[Opening EXTRACTED INFORMATION section]

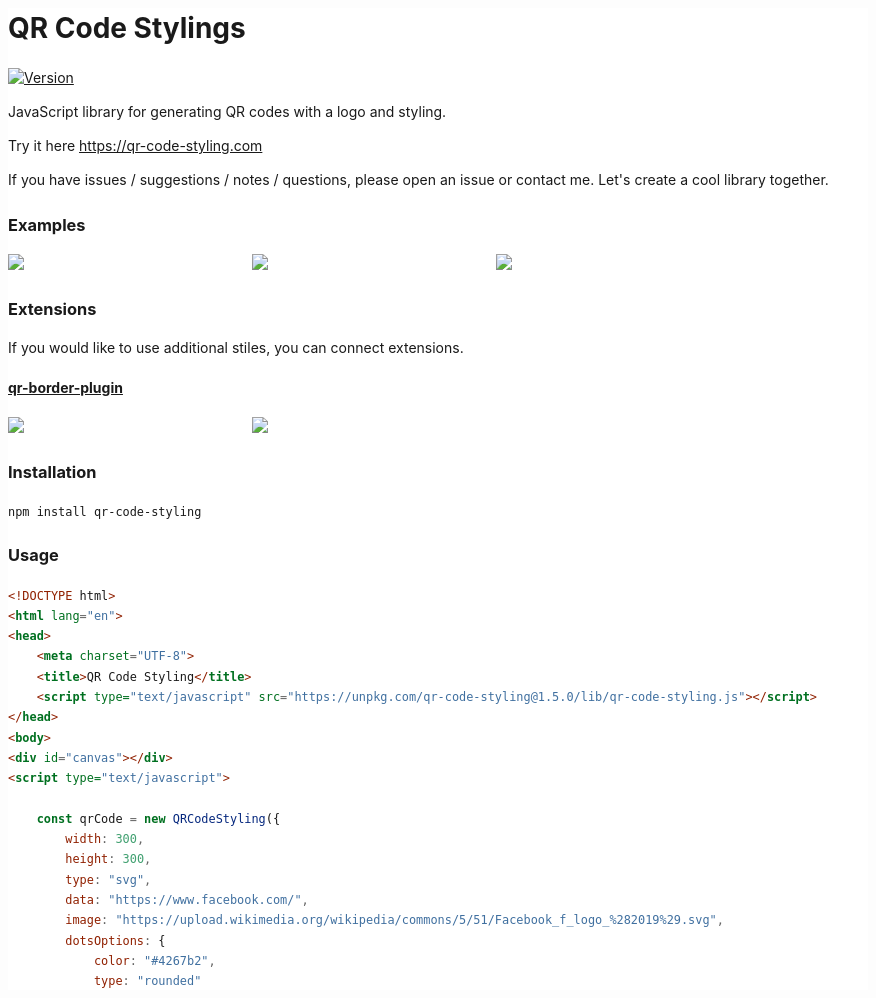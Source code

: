 # QR Code Stylings

[![Version](https://img.shields.io/npm/v/qr-code-styling.svg)](https://www.npmjs.org/package/qr-code-styling)

JavaScript library for generating QR codes with a logo and styling.

Try it here https://qr-code-styling.com

If you have issues / suggestions / notes / questions, please open an issue or contact me. Let's create a cool library together.

### Examples

<p float="left">
<img style="display:inline-block" src="https://raw.githubusercontent.com/kozakdenys/qr-code-styling/master/src/assets/facebook_example_new.png" width="240" />
<img style="display:inline-block" src="https://raw.githubusercontent.com/kozakdenys/qr-code-styling/master/src/assets/qr_code_example.png" width="240" />
<img style="display:inline-block" src="https://raw.githubusercontent.com/kozakdenys/qr-code-styling/master/src/assets/telegram_example_new.png" width="240" />
</p>

### Extensions

If you would like to use additional stiles, you can connect extensions.

#### [qr-border-plugin](https://www.npmjs.com/package/qr-border-plugin)

<p float="left">
<img style="display:inline-block" src="https://www.lefe.dev/_static/packages/qr-border-plugin-1.svg" width="240" />
<img style="display:inline-block" src="https://www.lefe.dev/_static/packages/qr-border-plugin-2.svg" width="240" />
</p>

### Installation

```
npm install qr-code-styling
```

### Usage

```HTML
<!DOCTYPE html>
<html lang="en">
<head>
    <meta charset="UTF-8">
    <title>QR Code Styling</title>
    <script type="text/javascript" src="https://unpkg.com/qr-code-styling@1.5.0/lib/qr-code-styling.js"></script>
</head>
<body>
<div id="canvas"></div>
<script type="text/javascript">

    const qrCode = new QRCodeStyling({
        width: 300,
        height: 300,
        type: "svg",
        data: "https://www.facebook.com/",
        image: "https://upload.wikimedia.org/wikipedia/commons/5/51/Facebook_f_logo_%282019%29.svg",
        dotsOptions: {
            color: "#4267b2",
            type: "rounded"
```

[Closing EXTRACTED INFORMATION section]

= EXERCISE =
Go through the entries and copy every line with "library".

= RESPONSE =
JavaScript library for generating QR codes with a logo and styling.
If you have issues / suggestions / notes / questions, please open an issue or contact me. Let's create a cool library together.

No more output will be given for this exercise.